With Like-for-Like Weather Rare, Like-for-Like Surprises Are All Too Common
Quantifying sales impacts and planning from a weather-adjusted perspective puts retailers in a better position to manage the year-to-year shifts in consumer demand.
The weather was cited regularly in recent weeks as companies reported on and discussed their trading results over the spring period. And there was certainly cause for high street shops and others to point to less favourable conditions hurting sales, particularly in May and June when temperatures dropped below normal and, very importantly from a comping standpoint, well below the record readings from the prior year.
Planalytics’ Weather-Driven Demand (WDD) metrics clearly highlight how the changes in weather challenged many retailers this past spring. WDD values isolate and quantify the impact that the weather alone has on demand for specific products or, at higher levels, overall footfall or transactions.
In a situation where a half degree change in the UK’s monthly mean temperature is very significant, May 2019 was 1.4○C lower than May 2018. WDD impacts for the UK overall compared LY included: Garden Furniture (-16%), Grass Seed (-11%), Skirts (-10%), Sandals (-5%), and Bottled Water (-7%).
In June 2019 the UK’s monthly mean temperature was 2.2○C lower than June 2018, with significantly more rainfall as well. WDD impacts for the UK overall compared LY included: Shorts (-21%), BBQs & Accessories (-20%), Swimwear (-14%), Salads (-6%), and Ice Cream (-22%).
ADDRESSING THE WEATHER BLINDSPOT IN PLANNING
In retrospect, the negative impacts listed above should have been expected. The problem for many was that sales and merchandise plans did not adequately adjust for like-for-like headwinds on the horizon. After all, May 2018 was the warmest ever for the UK and June 2018 was the second warmest on record. Replicating these extremely warm temperatures and the very strong sales most seasonal categories saw as a result should not have been expected.
Conversely, the early part of spring was the only opportunity retailers had to capture comp gains. March warmer than normal and 3.7○C warmer than the prior year boosting overall clothing store transactions (+4% WDD v LY) with many seasonal apparel products seeing +5 to +15% and many lawn and garden products enjoying +20 to +50% WDD gains compared to LY.

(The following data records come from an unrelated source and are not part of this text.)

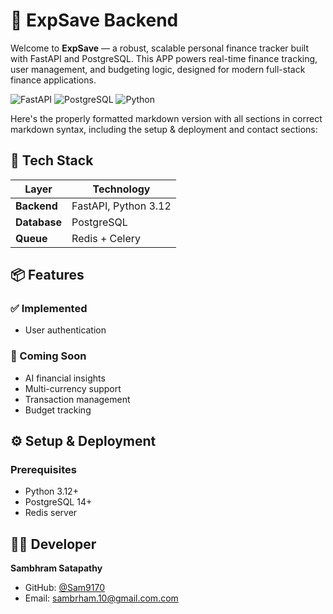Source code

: # 💸 ExpSave Backend

Welcome to **ExpSave** — a robust, scalable personal finance tracker built with FastAPI and PostgreSQL. This APP powers real-time finance tracking, user management, and budgeting logic, designed for modern full-stack finance applications.

![FastAPI](https://img.shields.io/badge/FastAPI-005571?style=for-the-badge&logo=fastapi)
![PostgreSQL](https://img.shields.io/badge/PostgreSQL-316192?style=for-the-badge&logo=postgresql&logoColor=white)
![Python](https://img.shields.io/badge/Python-3.12-FFD43B?style=for-the-badge&logo=python)

Here's the properly formatted markdown version with all sections in correct markdown syntax, including the setup & deployment and contact sections:


## 🚀 Tech Stack

| Layer           | Technology                   |
|-----------------|------------------------------|
| **Backend**     | FastAPI, Python 3.12         |
| **Database**    | PostgreSQL                   |
| **Queue**       | Redis + Celery               |

## 📦 Features

### ✅ Implemented
- User authentication


### 🚧 Coming Soon
- AI financial insights
- Multi-currency support
- Transaction management
- Budget tracking

## ⚙️ Setup & Deployment

### Prerequisites
- Python 3.12+
- PostgreSQL 14+
- Redis server


## 👨‍💻 Developer

**Sambhram Satapathy**  
- GitHub: [@Sam9170](https://github.com/Sam9170)  
- Email: [sambrham.10@gmail.com.com](sambrham.10@gmail.com)
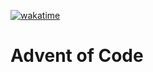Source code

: <a href="https://wakatime.com/badge/github/eErr0Re/aoc"><img src="https://wakatime.com/badge/github/eErr0Re/aoc.svg" alt="wakatime"></a>
# Advent of Code
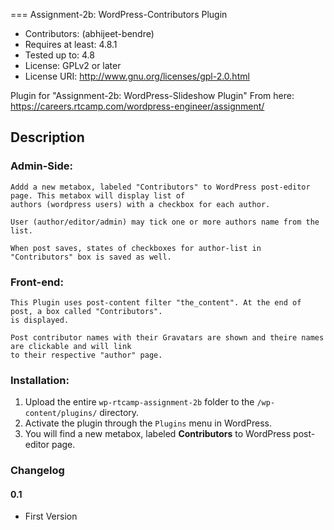 ===  Assignment-2b: WordPress-Contributors Plugin

* Contributors: (abhijeet-bendre)
* Requires at least: 4.8.1
* Tested up to: 4.8
* License: GPLv2 or later
* License URI: http://www.gnu.org/licenses/gpl-2.0.html

Plugin for "Assignment-2b: WordPress-Slideshow Plugin"
From here: https://careers.rtcamp.com/wordpress-engineer/assignment/

## Description ##

###  Admin-Side:

    Addd a new metabox, labeled "Contributors" to WordPress post-editor page. This metabox will display list of 
    authors (wordpress users) with a checkbox for each author.
    
    User (author/editor/admin) may tick one or more authors name from the list.
    
    When post saves, states of checkboxes for author-list in "Contributors" box is saved as well.

### Front-end:

    This Plugin uses post-content filter "the_content". At the end of post, a box called "Contributors". 
    is displayed.
    
    Post contributor names with their Gravatars are shown and theire names are clickable and will link
    to their respective "author" page.


### Installation:

1. Upload the entire `wp-rtcamp-assignment-2b` folder to the `/wp-content/plugins/` directory.
2. Activate the plugin through the `Plugins` menu in WordPress.
3. You will find a new metabox, labeled **Contributors** to WordPress post-editor page.


### Changelog

#### 0.1 ####
* First Version
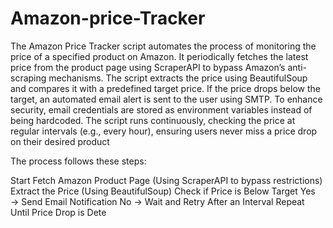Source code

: # Amazon-price-Tracker

The Amazon Price Tracker script automates the process of monitoring the price of a specified product on Amazon. It periodically fetches the latest price from the product page using ScraperAPI to bypass Amazon’s anti-scraping mechanisms. The script extracts the price using BeautifulSoup and compares it with a predefined target price. If the price drops below the target, an automated email alert is sent to the user using SMTP. To enhance security, email credentials are stored as environment variables instead of being hardcoded. The script runs continuously, checking the price at regular intervals (e.g., every hour), ensuring users never miss a price drop on their desired product


The process follows these steps:

Start
Fetch Amazon Product Page (Using ScraperAPI to bypass restrictions)
Extract the Price (Using BeautifulSoup)
Check if Price is Below Target
Yes → Send Email Notification
No → Wait and Retry After an Interval
Repeat Until Price Drop is Dete
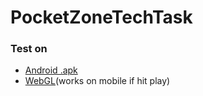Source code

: # PocketZoneTechTask

### Test on
- [Android .apk](https://drive.google.com/file/d/1-j2RkYqUQpjM3P61SZ00cTkEFwNtMU19/view?usp=sharing)
- [WebGL](https://inyan.itch.io/pocketzone)(works on mobile if hit play)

This past spring was just the latest example of what has always been and always will be a challenge for retailers – the inherent variability of weather. Mother Nature simply does not stick to a set schedule. However, by default, many business plans and sales forecasts are not accounting for this reality. The positive or negative influence that weather had on sales is embedded in the prior year’s results which often serve as (or heavily influence) the baseline used to plan the next season or year. Unless these weather impacts are measured and removed, retailers adding significant error into their plans.
Detailed Weather-Driven Demand calculations (typically by product category, market/store, and week) improve planning accuracy when they are used to “deweatherise” or correct for the weather volatility that is “baked” into historical sales. Planning from a cleansed, weather-neutral baseline improves accuracy overall and often by 20% or more for specific products and times of year.
Looking back to the spring period one can see how a more accurate, weather-adjusted plan would have enabled a retailer to better manage internal and external expectations, identified how to best capitalise on more limited opportunities, and avoid the negative financial impacts that would arise from an overly optimistic plan. Broadly speaking, some of the benefits include:
• Increased early season sales by having inventory available when demand levels were projected to be higher than the year-ago period.
• Reduction in inventory costs, markdowns, or wastage by not over-planning later in the season.
• Optimising areas such as merchandise allocation/replenishment, pricing, promotions, staffing, and digital marketing by not “chasing last year’s weather” with a plan that assumes the weather and consumer reactions to it will be the same from one year to the next.
As the spring period exemplified, like-for-like weather is the exception rather than the norm. The surprises will continue for retailers that are not using weather analytics to illuminate (and precisely enumerate) how the landscape of weather-driven opportunities and risks are likely to shift going forward. Here are some weather impacts for retailers to consider during the final two months of the year.
From a year-over-year weather perspective, November and December could support strong comp performance as more favourable weather will support demand for winter items. Last year, both months landed in the top ten warmest over the past half century with December being nearly 2○C warmer than normal. As a result, sales of coats, knitwear, and other winter clothing suffered as well as hot foods and beverages and other seasonal categories.
WDD projections for November 2019 (versus the prior year) include Hats, Gloves & Scarves (+8%) and Heaters (+14%). WDD projections for December 2019 (versus the prior year) include Soup (+3%) and Winter Coats (+10%).
Weather-based sales volatility will never disappear. Retailers that can “put a number” on the impacts and then integrate these analytics into their planning processes can put themselves in a better position to effectively manage the sales swings, serve their customers, and improve performance and profitability.